De hecho, como sabe Sílvia, su ideología acabará siendo una pata más del nuevo ámbito convergente.

Los interlocutores, en campaña electoral, somos gente muy motivada. Cuando los argumentos se nos acaben, e incluso hayamos hablado al votante de Orriols de gente que él mismo conoce y con la cual no ha tenido nunca ningún problema (de hecho, al contrario; sabe que hablan un catalán como el de Pompeu Fabra y que son unos conciudadanos ejemplares, que incluso podrían recitarnos Els fruits saborosos de Carner de memoria), acabaremos recordándole que la Generalitat no tiene ningún tipo de competencia en el ámbito de expulsión de inmigrantes. Pero eso tampoco servirá, porque el protagonista del artículo de hoy es independentista de tomo y lomo y está convencido que —si el procesismo no nos ha llevado la liberación nacional— al fin y al cabo, necesitaremos a alguien con un buen par de cojones (ya sabe que Sílvia tiene ovarios, pero hay ciertos asuntos que solo se imponen con huevos). Al final, exhaustos, desistiremos.

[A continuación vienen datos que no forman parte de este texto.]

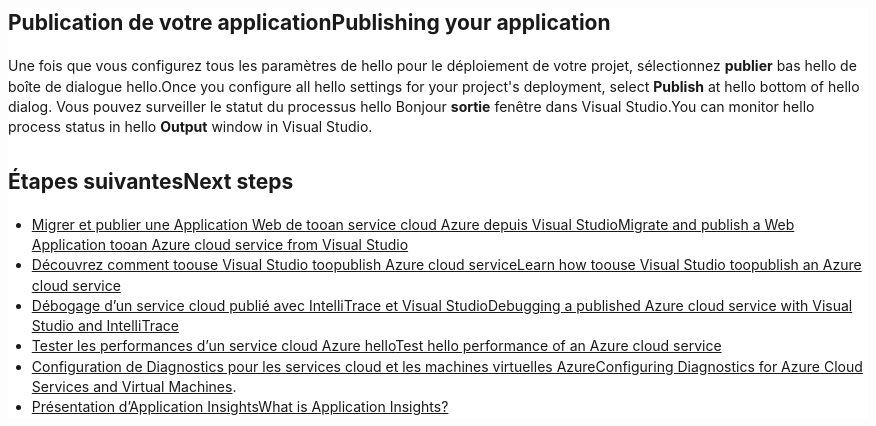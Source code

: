 ## <a name="publishing-your-application"></a><span data-ttu-id="c3dee-178">Publication de votre application</span><span class="sxs-lookup"><span data-stu-id="c3dee-178">Publishing your application</span></span>

<span data-ttu-id="c3dee-179">Une fois que vous configurez tous les paramètres de hello pour le déploiement de votre projet, sélectionnez **publier** bas hello de boîte de dialogue hello.</span><span class="sxs-lookup"><span data-stu-id="c3dee-179">Once you configure all hello settings for your project's deployment, select **Publish** at hello bottom of hello dialog.</span></span> <span data-ttu-id="c3dee-180">Vous pouvez surveiller le statut du processus hello Bonjour **sortie** fenêtre dans Visual Studio.</span><span class="sxs-lookup"><span data-stu-id="c3dee-180">You can monitor hello process status in hello **Output** window in Visual Studio.</span></span>

## <a name="next-steps"></a><span data-ttu-id="c3dee-181">Étapes suivantes</span><span class="sxs-lookup"><span data-stu-id="c3dee-181">Next steps</span></span>
- [<span data-ttu-id="c3dee-182">Migrer et publier une Application Web de tooan service cloud Azure depuis Visual Studio</span><span class="sxs-lookup"><span data-stu-id="c3dee-182">Migrate and publish a Web Application tooan Azure cloud service from Visual Studio</span></span>](./vs-azure-tools-migrate-publish-web-app-to-cloud-service.md)
- [<span data-ttu-id="c3dee-183">Découvrez comment toouse Visual Studio toopublish Azure cloud service</span><span class="sxs-lookup"><span data-stu-id="c3dee-183">Learn how toouse Visual Studio toopublish an Azure cloud service</span></span>](./vs-azure-tools-publishing-a-cloud-service.md)
- [<span data-ttu-id="c3dee-184">Débogage d’un service cloud publié avec IntelliTrace et Visual Studio</span><span class="sxs-lookup"><span data-stu-id="c3dee-184">Debugging a published Azure cloud service with Visual Studio and IntelliTrace</span></span>](./vs-azure-tools-intellitrace-debug-published-cloud-services.md)
- [<span data-ttu-id="c3dee-185">Tester les performances d’un service cloud Azure hello</span><span class="sxs-lookup"><span data-stu-id="c3dee-185">Test hello performance of an Azure cloud service</span></span>](./vs-azure-tools-performance-profiling-cloud-services.md)
- <span data-ttu-id="c3dee-186">[Configuration de Diagnostics pour les services cloud et les machines virtuelles Azure](./vs-azure-tools-diagnostics-for-cloud-services-and-virtual-machines.md)</span><span class="sxs-lookup"><span data-stu-id="c3dee-186">[Configuring Diagnostics for Azure Cloud Services and Virtual Machines](./vs-azure-tools-diagnostics-for-cloud-services-and-virtual-machines.md).</span></span> 
- [<span data-ttu-id="c3dee-187">Présentation d’Application Insights</span><span class="sxs-lookup"><span data-stu-id="c3dee-187">What is Application Insights?</span></span>](./application-insights/app-insights-overview.md)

Esta es una conversación que muchos lectores habrán tenido con algún compatriota que favorecerá la irrupción de Aliança Catalana en el Parlament. Afortunadamente, a causa de la contrastada ignorancia de Orriols en otros ámbitos de gobierno que no sean la inmigración (y también porque cuenta con una serie de colaboradores —convergentes de toda la vida— que lo de trabajar no lo acaban de dominar mucho), esta presencia será mucho más testimonial de lo que pensamos. A su vez, la entrada de Aliança en la cámara catalana será el primer paso de su desaparición, porque Orriols no ha podido vencer la propia caricatura vanidosa y ha descuidado una estrategia que habría sido mucho más inteligente; a saber, centrarse en su pueblo e ir extendiendo lentamente su demagogia en otros municipios. De hecho, como sabe Sílvia, su ideología acabará siendo una pata más del nuevo ámbito convergente.

No obstante, nos habrá hecho perder mucho tiempo en conversaciones absurdas y, lo que es más triste, no favorecerá que la mayoría de partidos catalanes de centro presionen al Estado para adquirir algunas competencias sobre inmigración que no tengan un carácter más bien simbólico, ni tampoco para desacomplejarlos en la defensa de una catalanidad que de gusto abrazar (y que disponga de instrumentos para imponerse). Así es la política catalana de hoy en día, una suma de vanidades y de quiero-y-no-puedos que podemos combatir quedándonos en casa el 12-M y, solo faltaría, dando las gracias porque los extranjeros todavía tengan ganas de venir a vivir en esta tierra nuestra de locos en la que "yo no soy racista pero".